Não se trata de um episódio isolado ou retórica parlamentar de ocasião. Trata-se, sim, de um movimento deliberado, capaz de gerar uma crise diplomática de proporções imprevisíveis. Ao vocalizar, em audiência pública na Câmara americana, que há uma “grande probabilidade” de sanções, Rubio aciona uma engrenagem que não se limita à política. Ela toca os alicerces do próprio direito internacional.

No Brasil, vozes que deveriam defender a integridade das instituições preferem a celebração ruidosa de uma narrativa que, na prática, conspira contra os fundamentos da nossa República. Eduardo Bolsonaro — deputado licenciado, filho de ex-presidente — não escondeu sua satisfação. Chegou a descrever o cenário como uma “pena de morte financeira”, antecipando efeitos que, se aplicados, fariam qualquer cidadão brasileiro refletir sobre o preço de se permitir tamanha interferência externa. E aqui não se trata de defender nomes ou posições, mas de defender princípios — os mesmos que sustentam qualquer nação soberana.

A Lei Global Magnitsky não nasceu para isso. Criada para punir torturadores, violadores de direitos humanos e arquitetos de grandes esquemas de corrupção em regimes autocráticos, sua aplicação contra um ministro de um país democrático não é só um erro jurídico. É uma deturpação grave da finalidade da própria norma. Um desvio que, se concretizado, abriria um precedente tão perigoso quanto corrosivo — não só para o Brasil, mas para o equilíbrio diplomático internacional.

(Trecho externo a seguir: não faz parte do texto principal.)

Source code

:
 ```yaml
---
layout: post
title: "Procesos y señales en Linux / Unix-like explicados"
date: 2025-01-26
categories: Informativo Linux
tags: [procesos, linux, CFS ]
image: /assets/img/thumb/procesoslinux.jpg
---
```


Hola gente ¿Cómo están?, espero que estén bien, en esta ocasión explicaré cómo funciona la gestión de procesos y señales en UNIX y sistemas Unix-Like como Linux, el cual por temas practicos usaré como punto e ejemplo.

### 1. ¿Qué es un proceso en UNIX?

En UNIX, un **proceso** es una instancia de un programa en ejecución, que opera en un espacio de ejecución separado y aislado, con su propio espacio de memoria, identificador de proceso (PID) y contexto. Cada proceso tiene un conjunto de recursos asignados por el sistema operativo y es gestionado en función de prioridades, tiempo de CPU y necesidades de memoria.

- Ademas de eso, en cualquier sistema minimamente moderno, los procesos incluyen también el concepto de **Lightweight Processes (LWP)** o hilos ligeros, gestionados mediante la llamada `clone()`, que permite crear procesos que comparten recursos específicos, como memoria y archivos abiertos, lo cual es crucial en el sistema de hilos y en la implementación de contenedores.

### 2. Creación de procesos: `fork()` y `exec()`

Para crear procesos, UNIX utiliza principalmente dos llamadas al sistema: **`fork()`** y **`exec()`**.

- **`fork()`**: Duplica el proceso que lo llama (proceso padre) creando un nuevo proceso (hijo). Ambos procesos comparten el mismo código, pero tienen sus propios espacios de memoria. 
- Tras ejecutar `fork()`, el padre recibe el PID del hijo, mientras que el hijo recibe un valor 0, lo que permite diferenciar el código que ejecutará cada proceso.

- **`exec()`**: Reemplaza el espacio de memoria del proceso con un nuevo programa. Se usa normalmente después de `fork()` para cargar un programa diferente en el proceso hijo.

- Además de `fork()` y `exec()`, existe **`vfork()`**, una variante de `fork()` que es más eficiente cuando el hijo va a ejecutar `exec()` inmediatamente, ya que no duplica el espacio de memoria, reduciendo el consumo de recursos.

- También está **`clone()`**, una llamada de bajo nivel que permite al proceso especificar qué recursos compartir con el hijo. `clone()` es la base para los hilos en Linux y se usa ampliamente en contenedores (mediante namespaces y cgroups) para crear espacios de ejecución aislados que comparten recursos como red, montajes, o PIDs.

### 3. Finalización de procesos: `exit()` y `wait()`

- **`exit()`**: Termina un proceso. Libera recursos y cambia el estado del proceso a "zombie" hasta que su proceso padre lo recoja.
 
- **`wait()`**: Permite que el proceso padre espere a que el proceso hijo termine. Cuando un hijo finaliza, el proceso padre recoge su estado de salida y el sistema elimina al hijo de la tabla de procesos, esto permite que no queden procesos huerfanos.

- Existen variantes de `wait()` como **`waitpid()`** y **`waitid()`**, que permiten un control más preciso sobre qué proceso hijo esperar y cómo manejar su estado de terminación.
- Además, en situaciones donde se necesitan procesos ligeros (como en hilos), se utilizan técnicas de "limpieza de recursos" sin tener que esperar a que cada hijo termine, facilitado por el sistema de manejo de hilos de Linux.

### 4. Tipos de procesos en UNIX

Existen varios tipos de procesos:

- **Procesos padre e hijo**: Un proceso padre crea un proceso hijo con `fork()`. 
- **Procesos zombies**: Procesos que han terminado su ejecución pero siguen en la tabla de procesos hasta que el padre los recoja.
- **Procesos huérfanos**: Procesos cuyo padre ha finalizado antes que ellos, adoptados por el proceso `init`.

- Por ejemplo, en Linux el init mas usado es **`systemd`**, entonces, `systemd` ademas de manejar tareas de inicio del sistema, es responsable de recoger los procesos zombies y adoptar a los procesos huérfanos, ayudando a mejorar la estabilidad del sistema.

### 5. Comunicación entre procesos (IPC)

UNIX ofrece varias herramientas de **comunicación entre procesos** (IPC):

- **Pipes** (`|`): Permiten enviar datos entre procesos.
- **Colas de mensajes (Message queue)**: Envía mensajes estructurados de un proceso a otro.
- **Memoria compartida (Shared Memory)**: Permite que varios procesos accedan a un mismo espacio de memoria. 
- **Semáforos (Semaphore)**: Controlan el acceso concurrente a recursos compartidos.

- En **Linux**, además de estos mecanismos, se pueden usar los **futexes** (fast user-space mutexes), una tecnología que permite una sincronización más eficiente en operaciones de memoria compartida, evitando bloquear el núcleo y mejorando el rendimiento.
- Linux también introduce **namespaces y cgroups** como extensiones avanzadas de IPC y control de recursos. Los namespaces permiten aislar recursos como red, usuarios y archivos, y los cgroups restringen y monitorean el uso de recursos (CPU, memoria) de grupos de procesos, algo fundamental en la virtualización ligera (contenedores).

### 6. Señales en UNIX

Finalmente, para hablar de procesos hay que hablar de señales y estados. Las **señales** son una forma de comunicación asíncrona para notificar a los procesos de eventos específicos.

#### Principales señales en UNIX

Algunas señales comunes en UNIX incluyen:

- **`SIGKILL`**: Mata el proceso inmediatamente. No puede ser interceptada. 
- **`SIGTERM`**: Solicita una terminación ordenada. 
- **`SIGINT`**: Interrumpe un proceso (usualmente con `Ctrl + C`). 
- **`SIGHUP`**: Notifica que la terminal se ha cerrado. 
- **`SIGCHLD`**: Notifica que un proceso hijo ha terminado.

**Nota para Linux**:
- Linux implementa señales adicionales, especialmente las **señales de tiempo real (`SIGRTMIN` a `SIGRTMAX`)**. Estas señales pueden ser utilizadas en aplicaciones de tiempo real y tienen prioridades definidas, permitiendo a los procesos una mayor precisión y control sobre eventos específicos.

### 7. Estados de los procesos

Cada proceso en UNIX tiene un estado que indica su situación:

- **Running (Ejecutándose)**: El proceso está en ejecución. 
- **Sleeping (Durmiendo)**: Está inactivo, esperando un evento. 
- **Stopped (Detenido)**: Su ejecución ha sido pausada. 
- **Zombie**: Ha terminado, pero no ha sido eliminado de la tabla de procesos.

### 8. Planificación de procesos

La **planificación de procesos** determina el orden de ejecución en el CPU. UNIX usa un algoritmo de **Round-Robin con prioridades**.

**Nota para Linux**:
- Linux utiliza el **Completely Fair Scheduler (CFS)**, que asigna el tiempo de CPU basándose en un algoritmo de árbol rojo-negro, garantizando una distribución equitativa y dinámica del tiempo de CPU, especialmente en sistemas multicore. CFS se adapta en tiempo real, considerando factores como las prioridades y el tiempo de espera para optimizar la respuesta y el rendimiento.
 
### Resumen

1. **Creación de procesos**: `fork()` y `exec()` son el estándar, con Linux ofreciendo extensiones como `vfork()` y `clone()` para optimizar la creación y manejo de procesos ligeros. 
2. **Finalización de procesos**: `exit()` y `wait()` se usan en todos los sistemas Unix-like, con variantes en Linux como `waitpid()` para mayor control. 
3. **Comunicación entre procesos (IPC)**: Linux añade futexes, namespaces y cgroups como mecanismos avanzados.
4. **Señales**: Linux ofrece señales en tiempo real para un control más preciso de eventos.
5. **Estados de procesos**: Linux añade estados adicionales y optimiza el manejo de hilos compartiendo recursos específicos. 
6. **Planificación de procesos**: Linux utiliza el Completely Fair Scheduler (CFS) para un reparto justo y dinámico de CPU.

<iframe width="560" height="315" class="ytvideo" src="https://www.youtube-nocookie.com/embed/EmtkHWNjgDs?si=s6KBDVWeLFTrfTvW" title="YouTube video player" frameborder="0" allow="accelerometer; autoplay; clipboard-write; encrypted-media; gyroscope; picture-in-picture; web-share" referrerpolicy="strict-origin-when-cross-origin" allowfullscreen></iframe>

A resposta brasileira foi, como deveria ser, firme, sóbria e altiva. A Comissão Nacional de Estudos Constitucionais deixou claro, em nota contundente, que soberania não se negocia, não se terceiriza e não se intimida. Não se trata de blindagem institucional, tampouco de corporativismo judicial. Trata-se de um princípio elementar do convívio civilizado entre nações: nenhum país tem jurisdição sobre autoridades de outro Estado soberano. E qualquer gesto nesse sentido não é diplomacia. É ingerência. É, objetivamente, uma violação dos tratados internacionais, da Convenção de Viena e da própria Carta das Nações Unidas.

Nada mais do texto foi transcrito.